What you are asked to do: Where a line of the entries holds the string "texttt", copy that line.

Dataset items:

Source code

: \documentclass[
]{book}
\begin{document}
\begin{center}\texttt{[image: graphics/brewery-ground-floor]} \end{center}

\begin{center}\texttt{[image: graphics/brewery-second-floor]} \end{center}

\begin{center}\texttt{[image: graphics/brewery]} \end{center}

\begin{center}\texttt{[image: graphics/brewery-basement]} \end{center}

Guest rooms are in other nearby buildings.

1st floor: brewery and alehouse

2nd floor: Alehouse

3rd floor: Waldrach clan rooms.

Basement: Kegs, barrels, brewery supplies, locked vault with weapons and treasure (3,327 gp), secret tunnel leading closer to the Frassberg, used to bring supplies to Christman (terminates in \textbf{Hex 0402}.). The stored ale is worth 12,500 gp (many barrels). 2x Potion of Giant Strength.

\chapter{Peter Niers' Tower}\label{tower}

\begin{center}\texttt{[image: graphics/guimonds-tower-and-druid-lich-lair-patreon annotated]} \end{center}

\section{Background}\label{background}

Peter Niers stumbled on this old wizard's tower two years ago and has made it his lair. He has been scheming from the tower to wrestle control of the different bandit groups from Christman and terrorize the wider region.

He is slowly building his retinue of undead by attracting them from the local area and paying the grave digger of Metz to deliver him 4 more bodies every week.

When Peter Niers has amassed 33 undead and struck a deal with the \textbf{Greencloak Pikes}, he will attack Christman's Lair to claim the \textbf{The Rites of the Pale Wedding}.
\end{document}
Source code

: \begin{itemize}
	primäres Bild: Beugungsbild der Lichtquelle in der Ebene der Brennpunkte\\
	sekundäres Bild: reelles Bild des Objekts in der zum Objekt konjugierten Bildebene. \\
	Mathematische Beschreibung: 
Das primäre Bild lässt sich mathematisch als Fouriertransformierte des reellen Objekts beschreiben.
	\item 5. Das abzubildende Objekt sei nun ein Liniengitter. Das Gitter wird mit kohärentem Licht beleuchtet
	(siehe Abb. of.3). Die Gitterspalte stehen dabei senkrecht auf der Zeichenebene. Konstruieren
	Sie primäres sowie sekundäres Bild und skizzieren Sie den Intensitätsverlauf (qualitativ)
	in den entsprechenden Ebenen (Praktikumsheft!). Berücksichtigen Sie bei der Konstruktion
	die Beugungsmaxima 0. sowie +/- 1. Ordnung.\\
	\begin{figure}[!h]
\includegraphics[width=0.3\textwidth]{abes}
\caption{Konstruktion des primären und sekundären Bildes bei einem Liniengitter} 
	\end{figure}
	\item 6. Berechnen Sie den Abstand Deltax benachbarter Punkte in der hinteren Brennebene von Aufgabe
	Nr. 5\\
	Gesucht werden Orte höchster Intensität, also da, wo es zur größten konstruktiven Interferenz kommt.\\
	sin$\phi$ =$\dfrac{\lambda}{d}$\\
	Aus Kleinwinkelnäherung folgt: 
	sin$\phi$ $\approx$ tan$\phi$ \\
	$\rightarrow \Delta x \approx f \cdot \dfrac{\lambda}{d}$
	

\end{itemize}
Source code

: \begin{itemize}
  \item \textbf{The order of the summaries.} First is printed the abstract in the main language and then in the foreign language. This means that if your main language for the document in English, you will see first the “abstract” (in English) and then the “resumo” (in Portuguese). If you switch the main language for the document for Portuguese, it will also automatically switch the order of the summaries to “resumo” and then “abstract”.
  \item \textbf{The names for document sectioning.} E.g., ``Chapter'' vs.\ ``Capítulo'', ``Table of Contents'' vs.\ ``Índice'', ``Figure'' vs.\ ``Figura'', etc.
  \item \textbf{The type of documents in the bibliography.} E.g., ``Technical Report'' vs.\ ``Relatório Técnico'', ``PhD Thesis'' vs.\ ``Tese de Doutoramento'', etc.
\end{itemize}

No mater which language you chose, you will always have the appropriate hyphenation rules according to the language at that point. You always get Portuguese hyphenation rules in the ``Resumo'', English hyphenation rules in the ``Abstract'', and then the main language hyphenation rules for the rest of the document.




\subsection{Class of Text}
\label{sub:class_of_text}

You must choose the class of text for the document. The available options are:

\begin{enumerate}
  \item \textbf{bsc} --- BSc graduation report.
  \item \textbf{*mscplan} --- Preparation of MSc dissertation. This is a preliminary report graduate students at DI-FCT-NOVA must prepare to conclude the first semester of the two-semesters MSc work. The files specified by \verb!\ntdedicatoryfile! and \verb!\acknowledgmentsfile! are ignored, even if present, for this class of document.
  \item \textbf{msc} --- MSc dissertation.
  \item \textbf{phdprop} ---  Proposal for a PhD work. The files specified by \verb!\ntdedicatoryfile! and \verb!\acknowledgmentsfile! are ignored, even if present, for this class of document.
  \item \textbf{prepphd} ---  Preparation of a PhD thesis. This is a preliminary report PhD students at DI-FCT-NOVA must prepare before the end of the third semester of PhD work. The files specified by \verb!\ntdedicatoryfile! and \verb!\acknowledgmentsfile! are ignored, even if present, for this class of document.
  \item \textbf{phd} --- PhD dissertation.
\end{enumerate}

Answer area:
\begin{center}\texttt{[image: graphics/brewery-ground-floor]} \end{center}
\begin{center}\texttt{[image: graphics/brewery-second-floor]} \end{center}
\begin{center}\texttt{[image: graphics/brewery]} \end{center}
\begin{center}\texttt{[image: graphics/brewery-basement]} \end{center}
\begin{center}\texttt{[image: graphics/guimonds-tower-and-druid-lich-lair-patreon annotated]} \end{center}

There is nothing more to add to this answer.